RV: What sorts of accidents occurred at the sawmill at Mill Point?
KM: Although the steam-driven equipment at the mill was described as the latest technology, that didn’t stop it from being dangerous.
On a cold July morning in 1873 the men had just finished their breakfast and were standing with their backs to the boiler to warm themselves and have a smoke.
They noticed a bulge in the boiler moments before it exploded. The five men were injured – Phelim Molloy had one of his feet blown off, his brother Patrick was scalded, Charles Long was killed instantly, Joseph White had his leg blown off and was seriously scalded, and Patrick Tierney was also badly scalded.
The doctor was called immediately from Gympie and arrived several hours later, but it is likely there was little he could do for the badly injured men.

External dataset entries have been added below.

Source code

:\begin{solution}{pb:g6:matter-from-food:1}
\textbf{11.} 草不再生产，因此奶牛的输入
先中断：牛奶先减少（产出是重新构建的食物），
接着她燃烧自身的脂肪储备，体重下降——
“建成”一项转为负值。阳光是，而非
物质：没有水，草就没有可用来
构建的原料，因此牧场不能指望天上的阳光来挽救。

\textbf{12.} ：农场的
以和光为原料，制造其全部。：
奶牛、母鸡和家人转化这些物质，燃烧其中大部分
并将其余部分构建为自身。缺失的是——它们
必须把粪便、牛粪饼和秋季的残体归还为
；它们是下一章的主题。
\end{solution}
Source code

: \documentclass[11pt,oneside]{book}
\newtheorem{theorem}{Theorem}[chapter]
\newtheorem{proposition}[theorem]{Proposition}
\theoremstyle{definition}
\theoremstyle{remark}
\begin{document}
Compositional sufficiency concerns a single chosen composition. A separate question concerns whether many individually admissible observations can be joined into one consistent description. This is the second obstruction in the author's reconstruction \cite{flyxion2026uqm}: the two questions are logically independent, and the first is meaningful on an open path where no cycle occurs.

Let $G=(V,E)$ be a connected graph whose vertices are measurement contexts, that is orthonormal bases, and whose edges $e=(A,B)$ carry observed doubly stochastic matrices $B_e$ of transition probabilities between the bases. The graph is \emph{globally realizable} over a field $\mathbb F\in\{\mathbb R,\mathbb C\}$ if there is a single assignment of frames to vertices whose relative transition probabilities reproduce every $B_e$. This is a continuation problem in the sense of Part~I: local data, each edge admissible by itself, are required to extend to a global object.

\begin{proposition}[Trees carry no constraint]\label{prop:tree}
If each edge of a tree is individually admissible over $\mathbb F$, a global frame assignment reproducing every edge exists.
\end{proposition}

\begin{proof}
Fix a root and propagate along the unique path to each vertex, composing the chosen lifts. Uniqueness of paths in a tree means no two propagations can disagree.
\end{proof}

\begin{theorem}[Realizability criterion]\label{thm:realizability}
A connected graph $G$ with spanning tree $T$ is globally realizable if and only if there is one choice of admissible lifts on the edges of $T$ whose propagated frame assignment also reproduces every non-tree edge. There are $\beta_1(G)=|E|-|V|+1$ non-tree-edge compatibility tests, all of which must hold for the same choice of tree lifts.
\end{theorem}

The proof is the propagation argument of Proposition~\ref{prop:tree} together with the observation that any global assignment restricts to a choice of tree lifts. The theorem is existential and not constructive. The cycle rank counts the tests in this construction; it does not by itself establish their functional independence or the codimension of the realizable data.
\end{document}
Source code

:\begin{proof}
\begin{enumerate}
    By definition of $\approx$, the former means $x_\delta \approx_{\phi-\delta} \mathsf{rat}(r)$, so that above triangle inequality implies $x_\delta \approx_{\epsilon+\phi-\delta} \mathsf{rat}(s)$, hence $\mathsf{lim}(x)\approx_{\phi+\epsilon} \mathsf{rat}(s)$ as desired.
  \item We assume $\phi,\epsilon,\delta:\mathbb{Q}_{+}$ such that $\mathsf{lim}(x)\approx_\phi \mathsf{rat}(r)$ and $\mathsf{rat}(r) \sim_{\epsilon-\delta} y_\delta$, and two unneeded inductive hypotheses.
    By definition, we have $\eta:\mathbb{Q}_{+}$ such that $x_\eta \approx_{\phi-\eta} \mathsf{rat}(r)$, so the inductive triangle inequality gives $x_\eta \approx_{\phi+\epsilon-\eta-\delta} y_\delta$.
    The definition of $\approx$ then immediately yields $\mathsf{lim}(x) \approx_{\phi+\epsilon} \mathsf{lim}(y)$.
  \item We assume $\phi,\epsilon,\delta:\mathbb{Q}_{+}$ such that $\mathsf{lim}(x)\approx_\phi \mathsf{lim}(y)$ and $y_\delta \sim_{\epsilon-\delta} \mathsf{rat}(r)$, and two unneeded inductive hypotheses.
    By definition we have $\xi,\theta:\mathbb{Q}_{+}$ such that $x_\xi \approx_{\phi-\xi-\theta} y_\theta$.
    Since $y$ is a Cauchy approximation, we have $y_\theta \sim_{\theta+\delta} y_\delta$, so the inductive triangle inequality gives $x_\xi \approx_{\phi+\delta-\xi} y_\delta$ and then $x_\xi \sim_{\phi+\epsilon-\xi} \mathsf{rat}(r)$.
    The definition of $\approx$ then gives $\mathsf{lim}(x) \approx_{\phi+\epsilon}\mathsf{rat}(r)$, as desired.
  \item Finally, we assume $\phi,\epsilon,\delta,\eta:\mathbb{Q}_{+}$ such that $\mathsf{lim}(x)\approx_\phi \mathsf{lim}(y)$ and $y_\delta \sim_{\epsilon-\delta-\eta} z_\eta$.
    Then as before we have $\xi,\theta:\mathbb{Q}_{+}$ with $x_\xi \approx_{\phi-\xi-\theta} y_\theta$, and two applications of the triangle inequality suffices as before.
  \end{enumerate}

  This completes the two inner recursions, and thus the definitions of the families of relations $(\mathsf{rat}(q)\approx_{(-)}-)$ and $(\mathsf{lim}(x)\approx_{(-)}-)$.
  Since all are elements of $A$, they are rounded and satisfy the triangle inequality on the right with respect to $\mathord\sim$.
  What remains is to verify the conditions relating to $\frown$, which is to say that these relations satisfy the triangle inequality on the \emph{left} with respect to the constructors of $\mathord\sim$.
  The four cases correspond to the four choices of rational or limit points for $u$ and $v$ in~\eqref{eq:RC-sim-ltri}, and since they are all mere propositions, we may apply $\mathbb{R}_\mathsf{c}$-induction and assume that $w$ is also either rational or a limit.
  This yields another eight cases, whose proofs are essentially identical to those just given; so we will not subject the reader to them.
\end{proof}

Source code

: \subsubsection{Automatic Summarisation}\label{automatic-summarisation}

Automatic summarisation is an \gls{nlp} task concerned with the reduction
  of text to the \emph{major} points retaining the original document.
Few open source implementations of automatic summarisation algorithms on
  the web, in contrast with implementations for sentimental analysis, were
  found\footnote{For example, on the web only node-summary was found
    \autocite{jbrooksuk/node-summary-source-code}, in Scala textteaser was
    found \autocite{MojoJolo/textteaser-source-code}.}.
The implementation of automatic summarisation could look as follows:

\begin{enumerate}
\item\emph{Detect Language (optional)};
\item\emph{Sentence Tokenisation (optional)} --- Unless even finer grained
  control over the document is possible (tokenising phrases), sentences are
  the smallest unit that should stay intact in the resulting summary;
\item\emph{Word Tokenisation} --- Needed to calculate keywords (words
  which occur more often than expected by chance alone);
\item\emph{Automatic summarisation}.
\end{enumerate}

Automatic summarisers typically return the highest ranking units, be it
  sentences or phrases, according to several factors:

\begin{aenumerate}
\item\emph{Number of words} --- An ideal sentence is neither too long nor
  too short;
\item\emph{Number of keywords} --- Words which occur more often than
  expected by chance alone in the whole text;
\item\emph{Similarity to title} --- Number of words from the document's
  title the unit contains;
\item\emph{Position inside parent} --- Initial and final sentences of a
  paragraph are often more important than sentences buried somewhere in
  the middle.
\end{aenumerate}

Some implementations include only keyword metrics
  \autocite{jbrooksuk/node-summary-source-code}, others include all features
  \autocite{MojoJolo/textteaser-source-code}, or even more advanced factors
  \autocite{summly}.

Three more of the men died of their injuries over the following week at Cootharaba, and the fifth Patrick Molloy died of his injuries a month later in Gympie. All of them were in their twenties.
There had been another boiler explosion in Maryborough earlier that year (in which a third Molloy brother had been killed).
This lead to an official enquiry which resulted in regulations being put in place about the operation of boilers and licensing those who could operate them.
Details from the cemetery records also reveal other accidents including such descriptions as “accidentally killed by log” and “injuries at Cootharaba sawmill”.
Other men who died may also have had work-related conditions including “rupture of intestines” which may have been an untreated hernia condition aggravated by heavy manual labour.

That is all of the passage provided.